The goal of refext is to extract reference strings from research papers in the PDF format. It builds on CERMINE and its capabilities to extract text lines from PDFs while also including some layout information. Refext uses supervised conditional random fields (CRFs) to detect reference strings. This is done without first identifying the reference section based on heuristics.
There are two ways of using refext for extracting reference strings from PDF publications. Either by executing Main via the command line or by directly calling ReferenceExtractor class via Java code.
The Main class provides a number of parameters. Use the "-h" parameter to get an overview:
Usage: <main class> [options]
Options:
* -crfModel, --crf-model-path
File containing a CRF model (see SupervisedCrfTrainer)
-bibtex, --extract-bibtex-references
will extract bibtex references
Default: false
-refs, --extract-reference-strings
will extract reference strings
Default: false
-h, --help
print information about available parameters
Default: false
-pdf, --input-pdf-path
File or directory containing PDFs
-layout, --layout-path
File or directory where files contain lines and layout information (see
CermineLineLayoutExtractor)
* -outputDir, --output-directory
Directory to store the output
-sizeLimit, --pdf-file-size-limit
limit in byte for pdf files
Default: 10000000
-skipExist, --skip-existing-ouput-files
will skip files for which there is already an output file
Default: false
Entries that are marked with a *
are required. Also, either the -bibtex
or the -refs
option needs to be set.
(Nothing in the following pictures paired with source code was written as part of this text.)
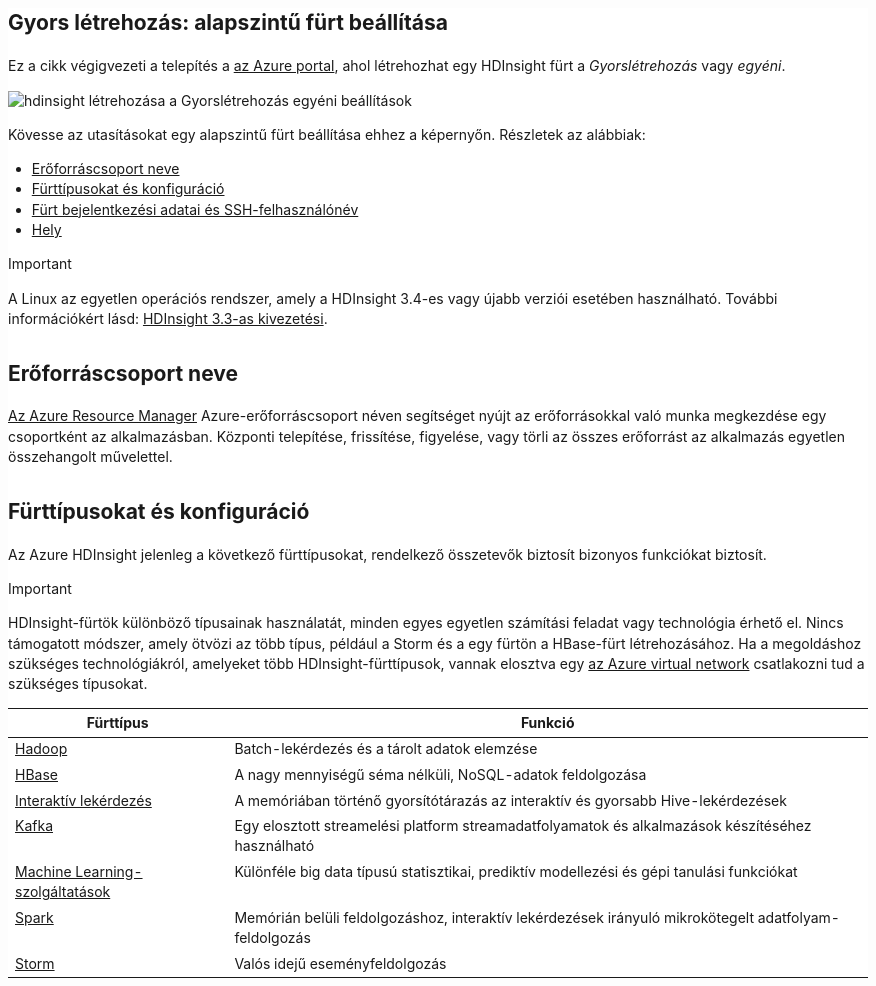 ## <a name="quick-create-basic-cluster-setup"></a>Gyors létrehozás: alapszintű fürt beállítása
Ez a cikk végigvezeti a telepítés a [az Azure portal](https://portal.azure.com), ahol létrehozhat egy HDInsight fürt a *Gyorslétrehozás* vagy *egyéni*. 

![hdinsight létrehozása a Gyorslétrehozás egyéni beállítások](./media/hdinsight-hadoop-provision-linux-clusters/hdinsight-creation-options.png)

Kövesse az utasításokat egy alapszintű fürt beállítása ehhez a képernyőn. Részletek az alábbiak:

* [Erőforráscsoport neve](#resource-group-name)
* [Fürttípusokat és konfiguráció](#cluster-types) 
* [Fürt bejelentkezési adatai és SSH-felhasználónév](#cluster-login-and-ssh-username)
* [Hely](#location)

> [!IMPORTANT]
> A Linux az egyetlen operációs rendszer, amely a HDInsight 3.4-es vagy újabb verziói esetében használható. További információkért lásd: [HDInsight 3.3-as kivezetési](hdinsight-component-versioning.md#hdinsight-windows-retirement).
>

## <a name="resource-group-name"></a>Erőforráscsoport neve 

[Az Azure Resource Manager](../azure-resource-manager/resource-group-overview.md) Azure-erőforráscsoport néven segítséget nyújt az erőforrásokkal való munka megkezdése egy csoportként az alkalmazásban. Központi telepítése, frissítése, figyelése, vagy törli az összes erőforrást az alkalmazás egyetlen összehangolt művelettel.

## <a name="cluster-types"></a> Fürttípusokat és konfiguráció
Az Azure HDInsight jelenleg a következő fürttípusokat, rendelkező összetevők biztosít bizonyos funkciókat biztosít.

> [!IMPORTANT]
> HDInsight-fürtök különböző típusainak használatát, minden egyes egyetlen számítási feladat vagy technológia érhető el. Nincs támogatott módszer, amely ötvözi az több típus, például a Storm és a egy fürtön a HBase-fürt létrehozásához. Ha a megoldáshoz szükséges technológiákról, amelyeket több HDInsight-fürttípusok, vannak elosztva egy [az Azure virtual network](https://docs.microsoft.com/azure/virtual-network) csatlakozni tud a szükséges típusokat. 
>
>

| Fürttípus | Funkció |
| --- | --- |
| [Hadoop](hadoop/apache-hadoop-introduction.md) |Batch-lekérdezés és a tárolt adatok elemzése |
| [HBase](hbase/apache-hbase-overview.md) |A nagy mennyiségű séma nélküli, NoSQL-adatok feldolgozása |
| [Interaktív lekérdezés](./interactive-query/apache-interactive-query-get-started.md) |A memóriában történő gyorsítótárazás az interaktív és gyorsabb Hive-lekérdezések |
| [Kafka](kafka/apache-kafka-introduction.md) | Egy elosztott streamelési platform streamadatfolyamatok és alkalmazások készítéséhez használható |
| [Machine Learning-szolgáltatások](r-server/r-server-overview.md) |Különféle big data típusú statisztikai, prediktív modellezési és gépi tanulási funkciókat |
| [Spark](spark/apache-spark-overview.md) |Memórián belüli feldolgozáshoz, interaktív lekérdezések irányuló mikrokötegelt adatfolyam-feldolgozás |
| [Storm](storm/apache-storm-overview.md) |Valós idejű eseményfeldolgozás |
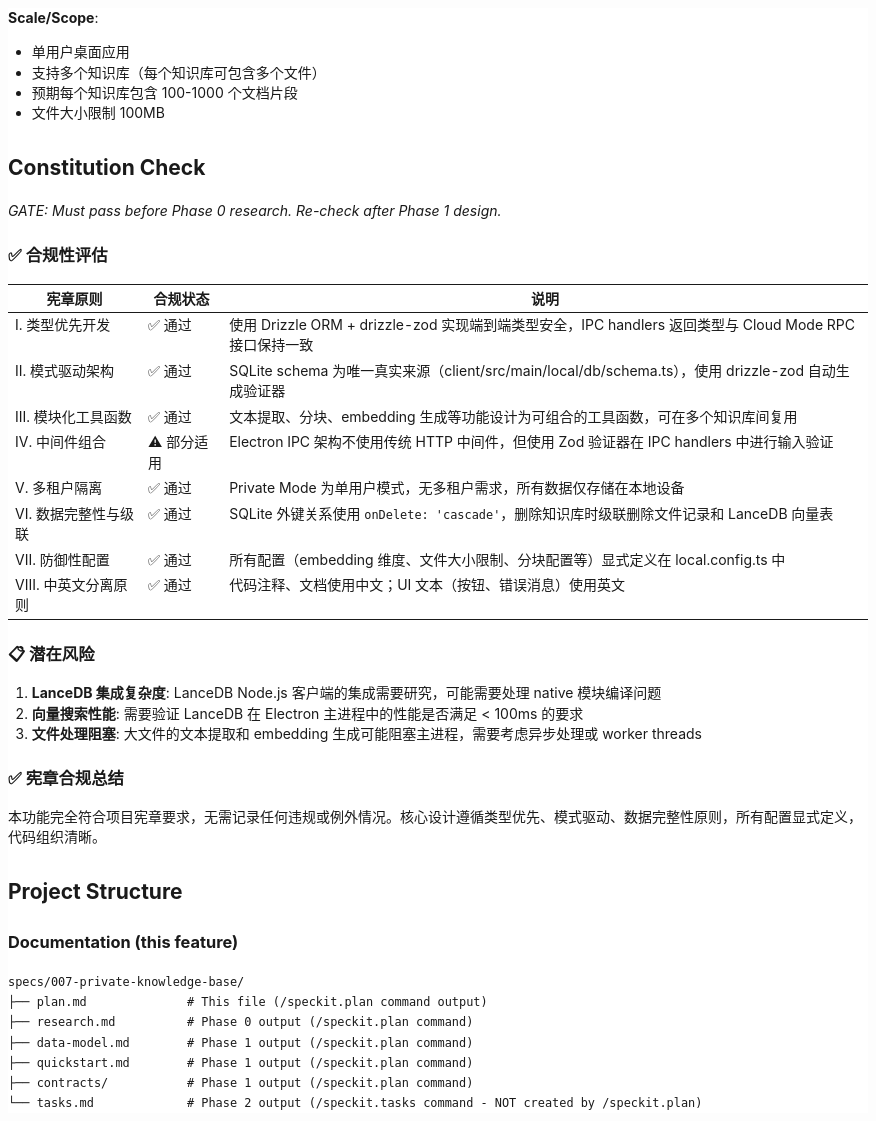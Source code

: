 **Scale/Scope**:
- 单用户桌面应用
- 支持多个知识库（每个知识库可包含多个文件）
- 预期每个知识库包含 100-1000 个文档片段
- 文件大小限制 100MB

## Constitution Check

*GATE: Must pass before Phase 0 research. Re-check after Phase 1 design.*

### ✅ 合规性评估

| 宪章原则 | 合规状态 | 说明 |
|---------|---------|------|
| I. 类型优先开发 | ✅ 通过 | 使用 Drizzle ORM + drizzle-zod 实现端到端类型安全，IPC handlers 返回类型与 Cloud Mode RPC 接口保持一致 |
| II. 模式驱动架构 | ✅ 通过 | SQLite schema 为唯一真实来源（client/src/main/local/db/schema.ts），使用 drizzle-zod 自动生成验证器 |
| III. 模块化工具函数 | ✅ 通过 | 文本提取、分块、embedding 生成等功能设计为可组合的工具函数，可在多个知识库间复用 |
| IV. 中间件组合 | ⚠️ 部分适用 | Electron IPC 架构不使用传统 HTTP 中间件，但使用 Zod 验证器在 IPC handlers 中进行输入验证 |
| V. 多租户隔离 | ✅ 通过 | Private Mode 为单用户模式，无多租户需求，所有数据仅存储在本地设备 |
| VI. 数据完整性与级联 | ✅ 通过 | SQLite 外键关系使用 `onDelete: 'cascade'`，删除知识库时级联删除文件记录和 LanceDB 向量表 |
| VII. 防御性配置 | ✅ 通过 | 所有配置（embedding 维度、文件大小限制、分块配置等）显式定义在 local.config.ts 中 |
| VIII. 中英文分离原则 | ✅ 通过 | 代码注释、文档使用中文；UI 文本（按钮、错误消息）使用英文 |

### 📋 潜在风险

1. **LanceDB 集成复杂度**: LanceDB Node.js 客户端的集成需要研究，可能需要处理 native 模块编译问题
2. **向量搜索性能**: 需要验证 LanceDB 在 Electron 主进程中的性能是否满足 < 100ms 的要求
3. **文件处理阻塞**: 大文件的文本提取和 embedding 生成可能阻塞主进程，需要考虑异步处理或 worker threads

### ✅ 宪章合规总结

本功能完全符合项目宪章要求，无需记录任何违规或例外情况。核心设计遵循类型优先、模式驱动、数据完整性原则，所有配置显式定义，代码组织清晰。

## Project Structure

### Documentation (this feature)

```
specs/007-private-knowledge-base/
├── plan.md              # This file (/speckit.plan command output)
├── research.md          # Phase 0 output (/speckit.plan command)
├── data-model.md        # Phase 1 output (/speckit.plan command)
├── quickstart.md        # Phase 1 output (/speckit.plan command)
├── contracts/           # Phase 1 output (/speckit.plan command)
└── tasks.md             # Phase 2 output (/speckit.tasks command - NOT created by /speckit.plan)
```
The input are either PDF files or layout files extracted with CermineLineLayoutExtractor.
The two main ways to use this main class are:
- In the project root, run
mvn compile
- To execute the reference extraction, run
mvn exec:java -Dexec.mainClass="de.exciteproject.refext.Main" -Dexec.args="[add parameters listed above here]"
- In the project root, run
mvn package
- Use the generated jar file with
java -jar refext-[version]-jar-with-dependencies.jar [add parameters listed above here]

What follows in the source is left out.